HiER: Highlight Experience Replay for Boosting Off-Policy Reinforcement Learning Agents
Dániel Horváth, Jesús Bujalance Martín, Ferenc Gábor Erdős, Zoltán Istenes, Fabien Moutarde
TL;DR
This work tackles the difficulty of training off-policy reinforcement learning agents for robotics in continuous, high-dimensional, and sparse-reward environments without demonstrations. It introduces HiER, which adds a secondary highlight replay buffer to store and emphasize the most relevant experiences, and HiER+, which integrates a data-collection curriculum method (E2H-ISE) to further boost learning. Empirical results across 8 tasks on Panda-Gym, Fetch, and PointMaze benchmarks show that HiER and HiER+ consistently outperform strong baselines and even state-of-the-art variants, reducing the likelihood of getting stuck in local minima and enabling more reliable task success.

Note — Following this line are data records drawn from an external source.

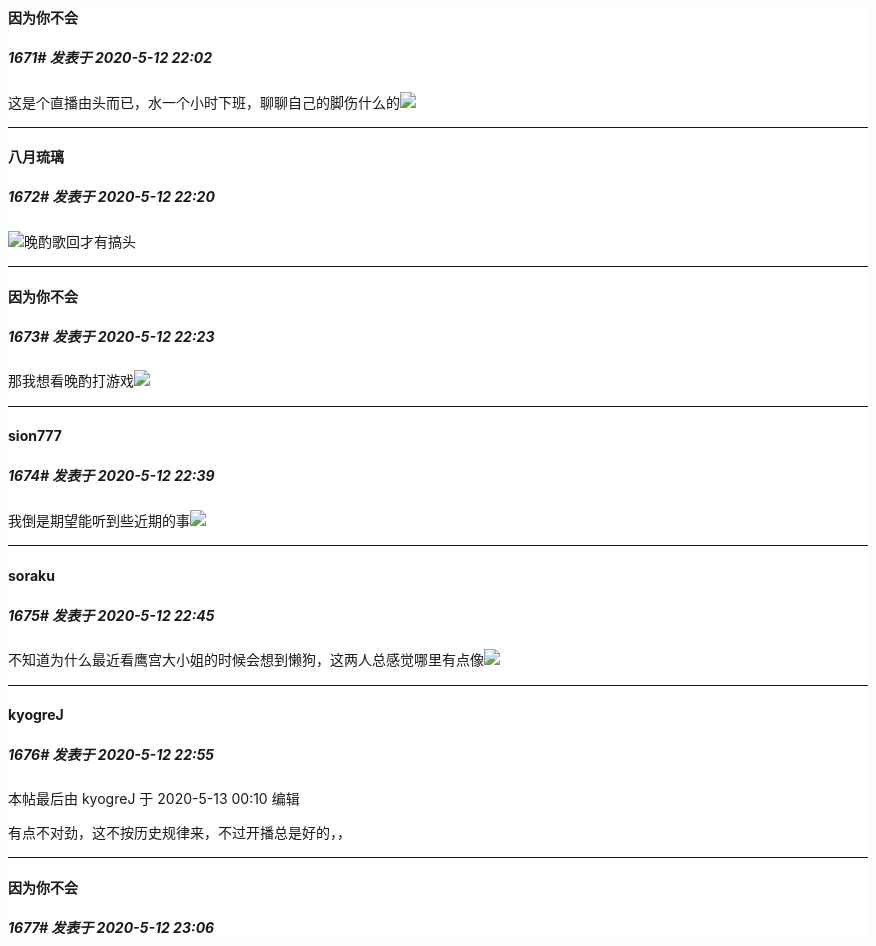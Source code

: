 ####  因为你不会  
##### 1671#       发表于 2020-5-12 22:02


这是个直播由头而已，水一个小时下班，聊聊自己的脚伤什么的<img src="https://static.saraba1st.com/image/smiley/face2017/067.png" referrerpolicy="no-referrer">


*****

####  八月琉璃  
##### 1672#       发表于 2020-5-12 22:20


<img src="https://static.saraba1st.com/image/smiley/face2017/067.png" referrerpolicy="no-referrer">晚酌歌回才有搞头


*****

####  因为你不会  
##### 1673#       发表于 2020-5-12 22:23


那我想看晚酌打游戏<img src="https://static.saraba1st.com/image/smiley/face2017/067.png" referrerpolicy="no-referrer">


*****

####  sion777  
##### 1674#       发表于 2020-5-12 22:39


我倒是期望能听到些近期的事<img src="https://static.saraba1st.com/image/smiley/face2017/009.gif" referrerpolicy="no-referrer">


*****

####  soraku  
##### 1675#       发表于 2020-5-12 22:45


不知道为什么最近看鹰宫大小姐的时候会想到懒狗，这两人总感觉哪里有点像<img src="https://static.saraba1st.com/image/smiley/face2017/037.png" referrerpolicy="no-referrer">


*****

####  kyogreJ  
##### 1676#       发表于 2020-5-12 22:55


 本帖最后由 kyogreJ 于 2020-5-13 00:10 编辑 

有点不对劲，这不按历史规律来，不过开播总是好的，，


*****

####  因为你不会  
##### 1677#       发表于 2020-5-12 23:06
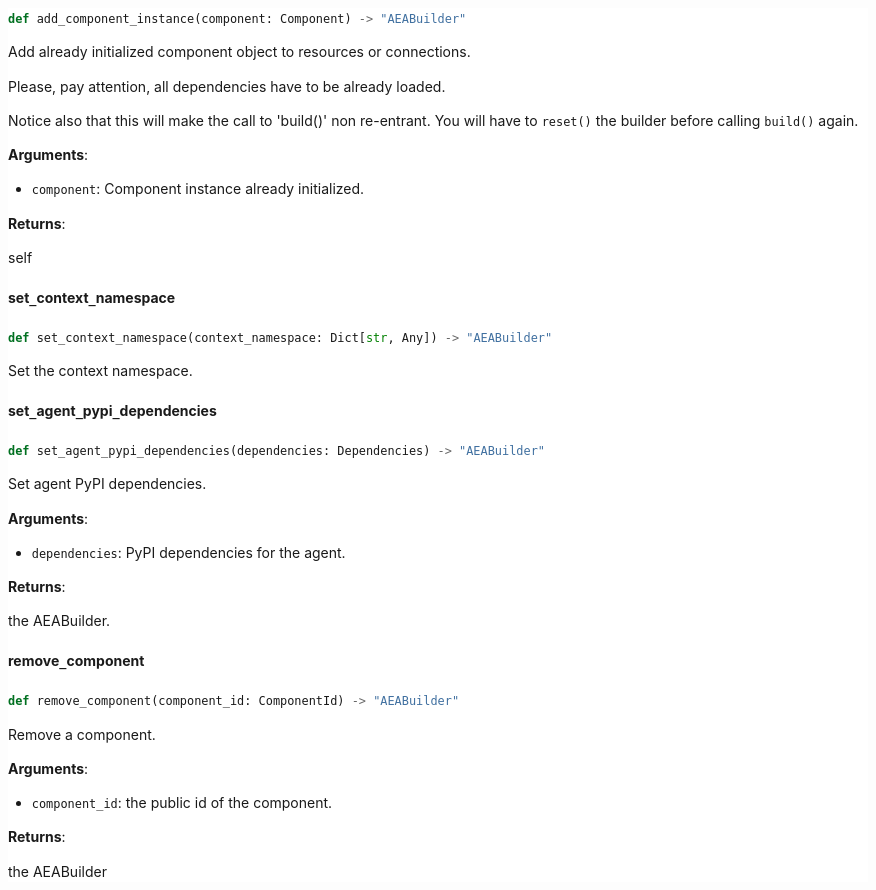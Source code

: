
 ```python
def add_component_instance(component: Component) -> "AEABuilder"
```

Add already initialized component object to resources or connections.

Please, pay attention, all dependencies have to be already loaded.

Notice also that this will make the call to 'build()' non re-entrant.
You will have to `reset()` the builder before calling `build()` again.

**Arguments**:

- `component`: Component instance already initialized.

**Returns**:

self

<a id="aea.aea_builder.AEABuilder.set_context_namespace"></a>

#### set`_`context`_`namespace

```python
def set_context_namespace(context_namespace: Dict[str, Any]) -> "AEABuilder"
```

Set the context namespace.

<a id="aea.aea_builder.AEABuilder.set_agent_pypi_dependencies"></a>

#### set`_`agent`_`pypi`_`dependencies

```python
def set_agent_pypi_dependencies(dependencies: Dependencies) -> "AEABuilder"
```

Set agent PyPI dependencies.

**Arguments**:

- `dependencies`: PyPI dependencies for the agent.

**Returns**:

the AEABuilder.

<a id="aea.aea_builder.AEABuilder.remove_component"></a>

#### remove`_`component

```python
def remove_component(component_id: ComponentId) -> "AEABuilder"
```

Remove a component.

**Arguments**:

- `component_id`: the public id of the component.

**Returns**:

the AEABuilder
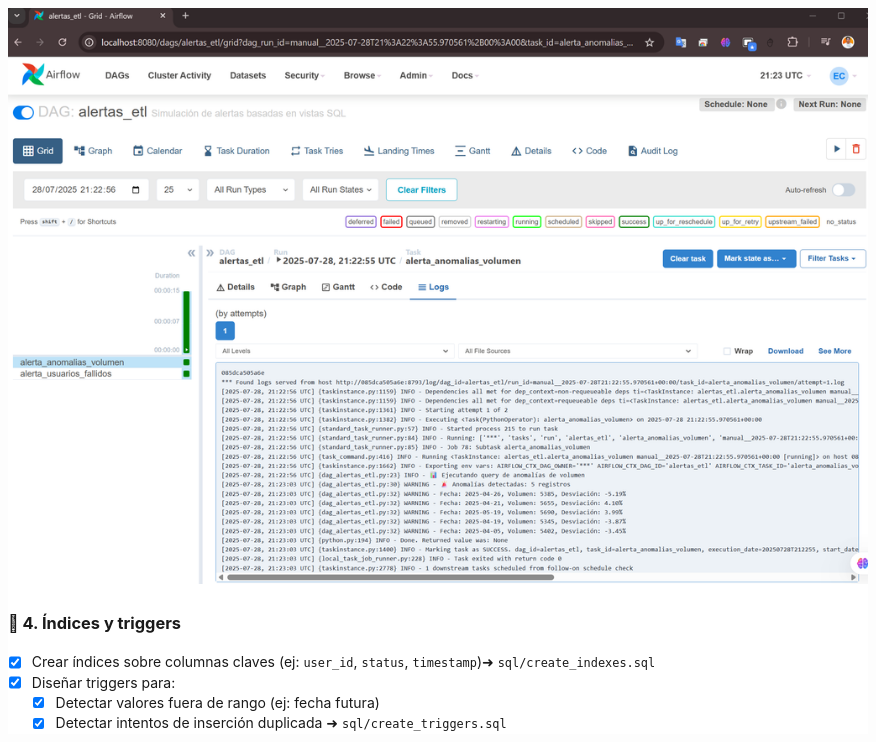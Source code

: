 ![1753737837298](image/README/1753737837298.png)

### 🧱 4. Índices y triggers

- [X] Crear índices sobre columnas claves (ej: `user_id`, `status`, `timestamp`)➜ `sql/create_indexes.sql`
- [X] Diseñar triggers para:
  - [X] Detectar valores fuera de rango (ej: fecha futura)
  - [X] Detectar intentos de inserción duplicada
    ➜ `sql/create_triggers.sql`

The proposed approach provides a versatile, generalizable improvement to off-policy RL in robotics, with potential for broader applicability and future exploration of more sophisticated curriculum strategies.
Abstract
Even though reinforcement-learning-based algorithms achieved superhuman performance in many domains, the field of robotics poses significant challenges as the state and action spaces are continuous, and the reward function is predominantly sparse. Furthermore, on many occasions, the agent is devoid of access to any form of demonstration. Inspired by human learning, in this work, we propose a method named highlight experience replay (HiER) that creates a secondary highlight replay buffer for the most relevant experiences. For the weights update, the transitions are sampled from both the standard and the highlight experience replay buffer. It can be applied with or without the techniques of hindsight experience replay (HER) and prioritized experience replay (PER). Our method significantly improves the performance of the state-of-the-art, validated on 8 tasks of three robotic benchmarks. Furthermore, to exploit the full potential of HiER, we propose HiER+ in which HiER is enhanced with an arbitrary data collection curriculum learning method. Our implementation, the qualitative results, and a video presentation are available on the project site: http://www.danielhorvath.eu/hier/.